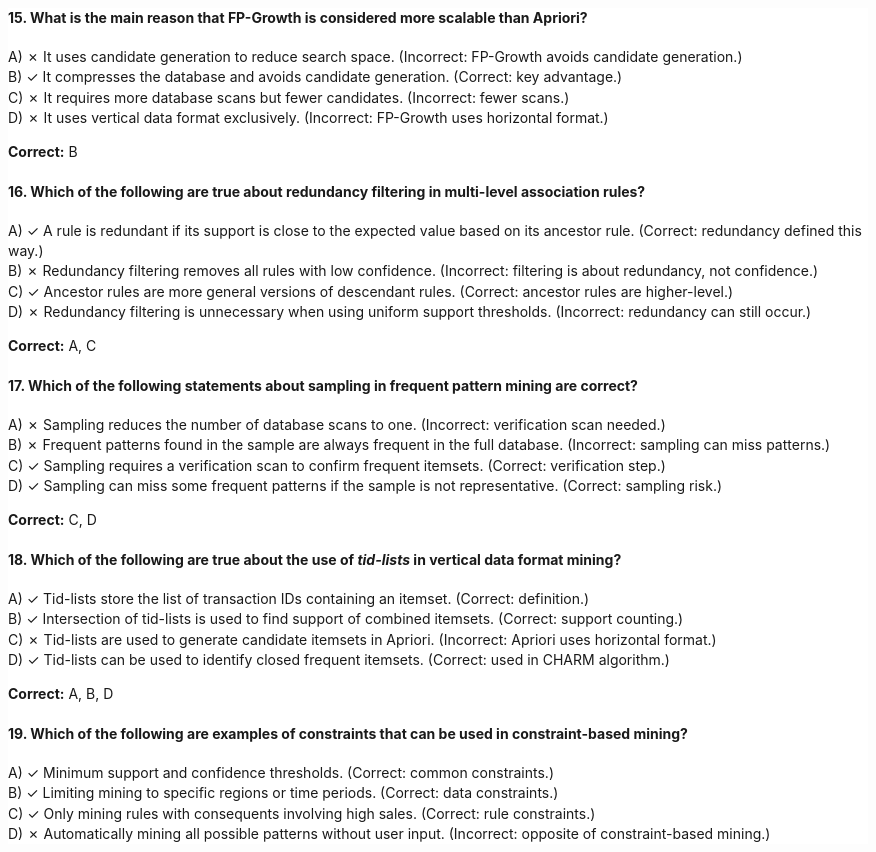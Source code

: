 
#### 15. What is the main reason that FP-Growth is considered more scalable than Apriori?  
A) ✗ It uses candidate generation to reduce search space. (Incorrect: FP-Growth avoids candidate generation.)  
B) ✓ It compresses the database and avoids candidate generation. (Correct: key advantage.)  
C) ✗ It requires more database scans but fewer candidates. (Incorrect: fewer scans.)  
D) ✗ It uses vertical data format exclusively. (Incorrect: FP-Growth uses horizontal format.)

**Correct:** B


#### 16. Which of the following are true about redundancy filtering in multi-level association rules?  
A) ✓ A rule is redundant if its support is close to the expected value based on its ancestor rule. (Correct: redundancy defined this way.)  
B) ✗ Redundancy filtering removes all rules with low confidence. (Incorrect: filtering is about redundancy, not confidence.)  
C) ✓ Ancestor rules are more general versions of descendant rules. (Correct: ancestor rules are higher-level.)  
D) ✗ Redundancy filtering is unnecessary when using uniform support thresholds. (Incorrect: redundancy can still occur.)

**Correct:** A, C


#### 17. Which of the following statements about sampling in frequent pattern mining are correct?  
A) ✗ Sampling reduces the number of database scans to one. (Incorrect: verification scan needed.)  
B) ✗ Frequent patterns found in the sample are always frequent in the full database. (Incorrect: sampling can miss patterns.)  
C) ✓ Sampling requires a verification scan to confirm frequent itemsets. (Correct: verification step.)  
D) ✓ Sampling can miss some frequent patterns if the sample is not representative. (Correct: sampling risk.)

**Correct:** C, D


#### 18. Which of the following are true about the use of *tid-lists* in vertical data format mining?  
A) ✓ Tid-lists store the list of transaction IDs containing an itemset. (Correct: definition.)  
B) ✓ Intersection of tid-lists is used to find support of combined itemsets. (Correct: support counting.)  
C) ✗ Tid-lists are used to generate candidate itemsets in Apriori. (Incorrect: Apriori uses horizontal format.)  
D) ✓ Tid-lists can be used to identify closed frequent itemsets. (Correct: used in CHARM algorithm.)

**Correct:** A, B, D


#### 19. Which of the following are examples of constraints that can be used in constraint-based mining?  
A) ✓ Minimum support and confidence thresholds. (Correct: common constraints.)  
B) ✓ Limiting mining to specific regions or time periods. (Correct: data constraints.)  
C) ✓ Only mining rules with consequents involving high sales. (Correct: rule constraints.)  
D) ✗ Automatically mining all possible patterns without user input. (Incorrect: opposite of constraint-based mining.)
———
*Instructions for the task*: Exclude the images and output the lines above exactly.

*Solution to this exercise*:
Source code

: 
#### 15. What is the main reason that FP-Growth is considered more scalable than Apriori?  
A) ✗ It uses candidate generation to reduce search space. (Incorrect: FP-Growth avoids candidate generation.)  
B) ✓ It compresses the database and avoids candidate generation. (Correct: key advantage.)  
C) ✗ It requires more database scans but fewer candidates. (Incorrect: fewer scans.)  
D) ✗ It uses vertical data format exclusively. (Incorrect: FP-Growth uses horizontal format.)

**Correct:** B


#### 16. Which of the following are true about redundancy filtering in multi-level association rules?  
A) ✓ A rule is redundant if its support is close to the expected value based on its ancestor rule. (Correct: redundancy defined this way.)  
B) ✗ Redundancy filtering removes all rules with low confidence. (Incorrect: filtering is about redundancy, not confidence.)  
C) ✓ Ancestor rules are more general versions of descendant rules. (Correct: ancestor rules are higher-level.)  
D) ✗ Redundancy filtering is unnecessary when using uniform support thresholds. (Incorrect: redundancy can still occur.)

**Correct:** A, C


#### 17. Which of the following statements about sampling in frequent pattern mining are correct?  
A) ✗ Sampling reduces the number of database scans to one. (Incorrect: verification scan needed.)  
B) ✗ Frequent patterns found in the sample are always frequent in the full database. (Incorrect: sampling can miss patterns.)  
C) ✓ Sampling requires a verification scan to confirm frequent itemsets. (Correct: verification step.)  
D) ✓ Sampling can miss some frequent patterns if the sample is not representative. (Correct: sampling risk.)

**Correct:** C, D


#### 18. Which of the following are true about the use of *tid-lists* in vertical data format mining?  
A) ✓ Tid-lists store the list of transaction IDs containing an itemset. (Correct: definition.)  
B) ✓ Intersection of tid-lists is used to find support of combined itemsets. (Correct: support counting.)  
C) ✗ Tid-lists are used to generate candidate itemsets in Apriori. (Incorrect: Apriori uses horizontal format.)  
D) ✓ Tid-lists can be used to identify closed frequent itemsets. (Correct: used in CHARM algorithm.)

**Correct:** A, B, D


#### 19. Which of the following are examples of constraints that can be used in constraint-based mining?  
A) ✓ Minimum support and confidence thresholds. (Correct: common constraints.)  
B) ✓ Limiting mining to specific regions or time periods. (Correct: data constraints.)  
C) ✓ Only mining rules with consequents involving high sales. (Correct: rule constraints.)  
D) ✗ Automatically mining all possible patterns without user input. (Incorrect: opposite of constraint-based mining.)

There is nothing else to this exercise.